> _TASK INSTRUCTIONS_: In the entries below, filter for the word "used" and copy every matching line.

[Document images with source code]
■ ■ ■

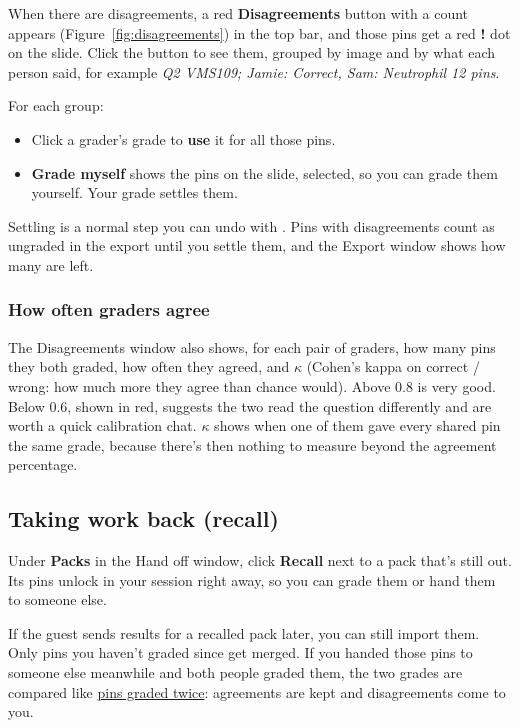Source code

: When there are disagreements, a red \textbf{Disagreements} button with a count appears (Figure~\ref{fig:disagreements}) in the top bar, and those pins get a red \textbf{!} dot on the slide. Click the button to see them, grouped by image and by what each person said, for example \emph{Q2 \textperiodcentered{} VMS109; Jamie: \checksym{} Correct, Sam: \crosssym{} Neutrophil 12 pins}.

For each group:

\begin{itemize}[topsep=2pt, itemsep=2pt]
\item Click a grader's grade to \textbf{use} it for all those pins.
\item \textbf{Grade myself} shows the pins on the slide, selected, so you can grade them yourself. Your grade settles them.
\end{itemize}

Settling is a normal step you can undo with \keycap{\cmdsym{}}\keyplus{}. Pins with disagreements count as ungraded in the export until you settle them, and the Export window shows how many are left.

\subsubsection{How often graders agree}\label{sec:handoff:how-often-graders-agree}

The Disagreements window also shows, for each pair of graders, how many pins they both graded, how often they agreed, and \textbf{\ensuremath{\kappa}} (Cohen's kappa on correct / wrong: how much more they agree than chance would). Above 0.8 is very good. Below 0.6, shown in red, suggests the two read the question differently and are worth a quick calibration chat. \ensuremath{\kappa} shows when one of them gave every shared pin the same grade, because there's then nothing to measure beyond the agreement percentage.

\subsection{Taking work back (recall)}\label{sec:handoff:taking-work-back-recall}

Under \textbf{Packs} in the Hand off window, click \textbf{Recall} next to a pack that's still out. Its pins unlock in your session right away, so you can grade them or hand them to someone else.

If the guest sends results for a recalled pack later, you can still import them. Only pins you haven't graded since get merged. If you handed those pins to someone else meanwhile and both people graded them, the two grades are compared like \hyperref[sec:handoff:grade-some-pins-twice]{pins graded twice}: agreements are kept and disagreements come to you.

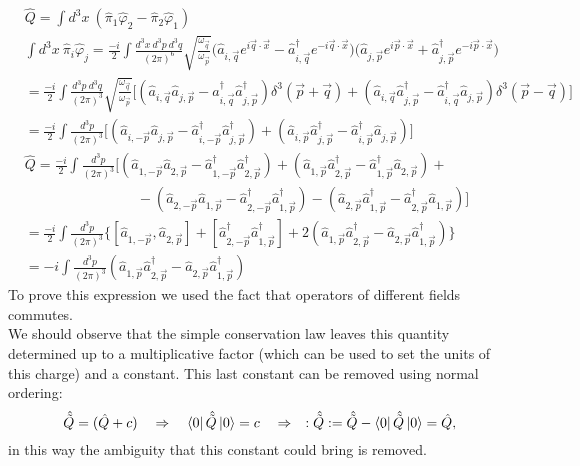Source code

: \begin{align*}
   &\hat Q=\int d^3x\ (\hat\pi_1\hat\varphi_2-\hat\pi_2\hat\varphi_1)\\
   &\int d^3x\ \hat\pi_i\hat\varphi_j=\frac{-i}{2}\int\frac{d^3x\ d^3p\ d^3q}{(2\pi)^6}\sqrt{\frac{\omega_{\vec{q}}}{\omega_{\vec{p}}}} \bigg(\hat{a}_{i,\vec{q}}e^{i\vec q\cdot \vec x}-\hat{a}_{i,\vec{q}}^\dagger e^{-i\vec q\cdot \vec x}\bigg)\bigg(\hat{a}_{j,\vec{p}}e^{i\vec p\cdot \vec x}+\hat{a}_{j,\vec{p}}^\dagger e^{-i\vec p\cdot \vec x}\bigg)\\&=\frac{-i}{2}\int\frac{d^3p\ d^3q}{(2\pi)^3}\sqrt{\frac{\omega_{\vec{q}}}{\omega_{\vec{p}}}}\bigg[(\hat{a}_{i,\vec{q}}\hat{a}_{j,\vec{p}}-\hat{a}_{i,\vec{q}}^\dagger\hat{a}_{j,\vec{p}}^\dagger)\delta^3(\vec p+\vec q)+(\hat{a}_{i,\vec{q}}\hat{a}_{j,\vec{p}}^\dagger-\hat{a}_{i,\vec{q}}^\dagger\hat{a}_{j,\vec{p}}) \delta^3(\vec p-\vec q) \bigg]\\&=\frac{-i}{2}\int\frac{d^3p}{(2\pi)^3}\bigg[(\hat{a}_{i,-\vec{p}}\hat{a}_{j,\vec{p}}-\hat{a}_{i,-\vec{p}}^\dagger\hat{a}_{j,\vec{p}}^\dagger)+(\hat{a}_{i,\vec{p}}\hat{a}_{j,\vec{p}}^\dagger-\hat{a}_{i,\vec{p}}^\dagger\hat{a}_{j,\vec{p}})  \bigg]\\
   &\hat{Q}=\frac{-i}{2}\int\frac{d^3p}{(2\pi)^3}\bigg[(\hat{a}_{1,-\vec{p}}\hat{a}_{2,\vec{p}}-\hat{a}_{1,-\vec{p}}^\dagger\hat{a}_{2,\vec{p}}^\dagger)+(\hat{a}_{1,\vec{p}}\hat{a}_{2,\vec{p}}^\dagger-\hat{a}_{1,\vec{p}}^\dagger\hat{a}_{2,\vec{p}})+\\&\qquad\qquad\qquad\qquad-(\hat{a}_{2,-\vec{p}}\hat{a}_{1,\vec{p}}-\hat{a}_{2,-\vec{p}}^\dagger\hat{a}_{1,\vec{p}}^\dagger)-(\hat{a}_{2,\vec{p}}\hat{a}_{1,\vec{p}}^\dagger-\hat{a}_{2,\vec{p}}^\dagger\hat{a}_{1,\vec{p}})  \bigg]\\
   &=\frac{-i}{2}\int\frac{d^3p}{(2\pi)^3}\bigg\{[\hat{a}_{1,-\vec{p}},\hat{a}_{2,\vec{p}}]+[\hat{a}_{2,-\vec{p}}^\dagger\hat{a}_{1,\vec{p}}^\dagger]+2(\hat{a}_{1,\vec p}\hat{a}_{2,\vec p}^\dagger-\hat{a}_{2,\vec p}\hat{a}_{1,\vec p}^\dagger)\bigg\}\\
   &=-i\int\frac{d^3p}{(2\pi)^3}(\hat{a}_{1,\vec p}\hat{a}_{2,\vec p}^\dagger-\hat{a}_{2,\vec p}\hat{a}_{1,\vec p}^\dagger)
\end{align*}
To prove this expression we used the fact that operators of different fields commutes.\\

We should observe that the simple conservation law leaves this quantity determined up to a multiplicative factor (which can be used to set the units of this charge) and a constant. This last constant can be removed using normal ordering:
\begin{equation*}
    \hat{\tilde{Q}}=(\hat Q +c)\quad\Rightarrow\quad \bra{0}\hat{\tilde{Q}}\ket{0}=c\quad\Rightarrow\quad :\hat{\tilde{Q}}:=\hat{\tilde{Q}}-\bra{0}\hat{\tilde{Q}}\ket{0}=\hat Q,
\end{equation*}
in this way the ambiguity that this constant could bring is removed.\\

■ ■ ■

> _RESPONSE AREA_:
To prove this expression we used the fact that operators of different fields commutes.\\
We should observe that the simple conservation law leaves this quantity determined up to a multiplicative factor (which can be used to set the units of this charge) and a constant. This last constant can be removed using normal ordering:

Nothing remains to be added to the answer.